This and That
Issue: 12.04  
April 18, 2011
Three Symbols of Passover

PESACH (the Bone or Beet): Our Seder plate includes a symbol of the ancient Passover sacrifice, which was brought each year to the Temple in Jerusalem. The Hebrew word for sacrifice is korban, which comes from the root meaning “near.” What could bring you closer to your highest spiritual self?

MATZAH: The Torah tells us that the Israelites had to take the uncooked dough with them, “for they had prepared no provisions for the way.” Symbolically, the matzah reminds us that when the opportunity for liberation comes, we must seize it, even if we do not feel fully prepared -- indeed, if we wait until we feel prepared, we may never act at all. If you had to jump into such a struggle tomorrow morning, what would you have to leave behind?

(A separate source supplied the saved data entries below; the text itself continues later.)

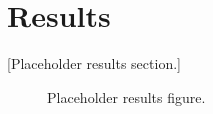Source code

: \section{Results}
[Placeholder results section.]

\begin{figure}[htbp]
  \caption{Placeholder results figure.}
  \label{fig:ch2-results}
\end{figure}

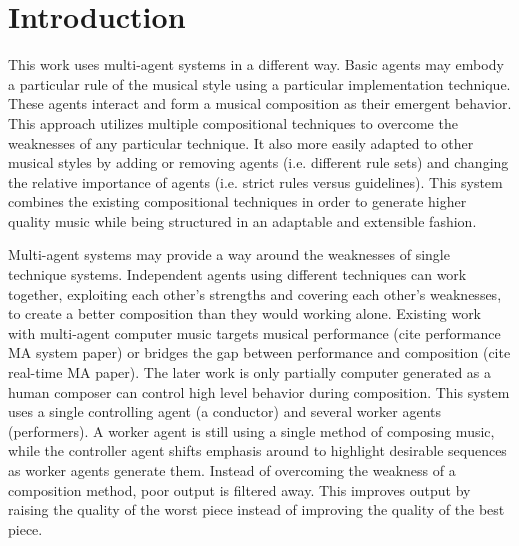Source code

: \section{Introduction}
This work uses multi-agent systems in a different way. Basic agents may embody a particular rule of the musical style using a particular implementation technique.
These agents interact and form a musical composition as their emergent behavior.
This approach utilizes multiple compositional techniques to overcome the weaknesses of any particular technique.
It also more easily adapted to other musical styles by adding or removing agents (i.e. different rule sets) and changing the relative importance of agents (i.e. strict rules versus guidelines).
This system combines the existing compositional techniques in order to generate higher quality music while being structured in an adaptable and extensible fashion.

Multi-agent systems may provide a way around the weaknesses of single technique systems.
Independent agents using different techniques can work together, exploiting each other's strengths and covering each other's weaknesses, to create a better composition than they would working alone.
Existing work with multi-agent computer music targets musical performance (cite performance MA system paper) or bridges the gap between performance and composition (cite real-time MA paper).
The later work is only partially computer generated as a human composer can control high level behavior during composition.
This system uses a single controlling agent (a conductor) and several worker agents (performers).
A worker agent is still using a single method of composing music, while the controller agent shifts emphasis around to highlight desirable sequences as worker agents generate them. 
Instead of overcoming the weakness of a composition method, poor output is filtered away.
This improves output by raising the quality of the worst piece instead of improving the quality of the best piece.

The matzah also stands in contrast to chametz (Hebrew for the expansive yeast that makes bread rise), which symbolizes false pride, absorption in our individual egos, and grandiosity.

MAROR (the Bitter Herbs): The suffering of the Jews in Egypt has been matched by thousands of years in which we were oppressed as a people. Our insistence on telling the story of liberation and proclaiming that the world could be and should be fundamentally different has angered ruling elites. These elites often tried to channel against the Jews the anger that ordinary people were feeling about the oppression in their own lives. But Jews are not the only ones to have suffered oppression and violence. We think of the genocide against native peoples all around the world, including in the United States. We think of the enslavement of Africans, and the oppression of Armenians, homosexuals, women, and many others. Yet, tonight it is appropriate for us to focus also on the suffering of the Jewish people and to affirm our solidarity with victims of anti-Semitism through the ages. Anti-Semitism still persists in our own time in the use of double standards in the judgment of Jews, in acts of violence against Jews, and in refusing to acknowledge the history of Jewish suffering as equal to the suffering of other victims of oppressive social regimes in Christian, Islamic, and some secular societies, as well. Meanwhile, we Jews need to acknowledge the ways that this suffering has at times distorted our consciousness and made it hard to fully grasp the pain others feel. We must evolve a Global Judaism that compassionately embraces the Jewish people and all other peoples.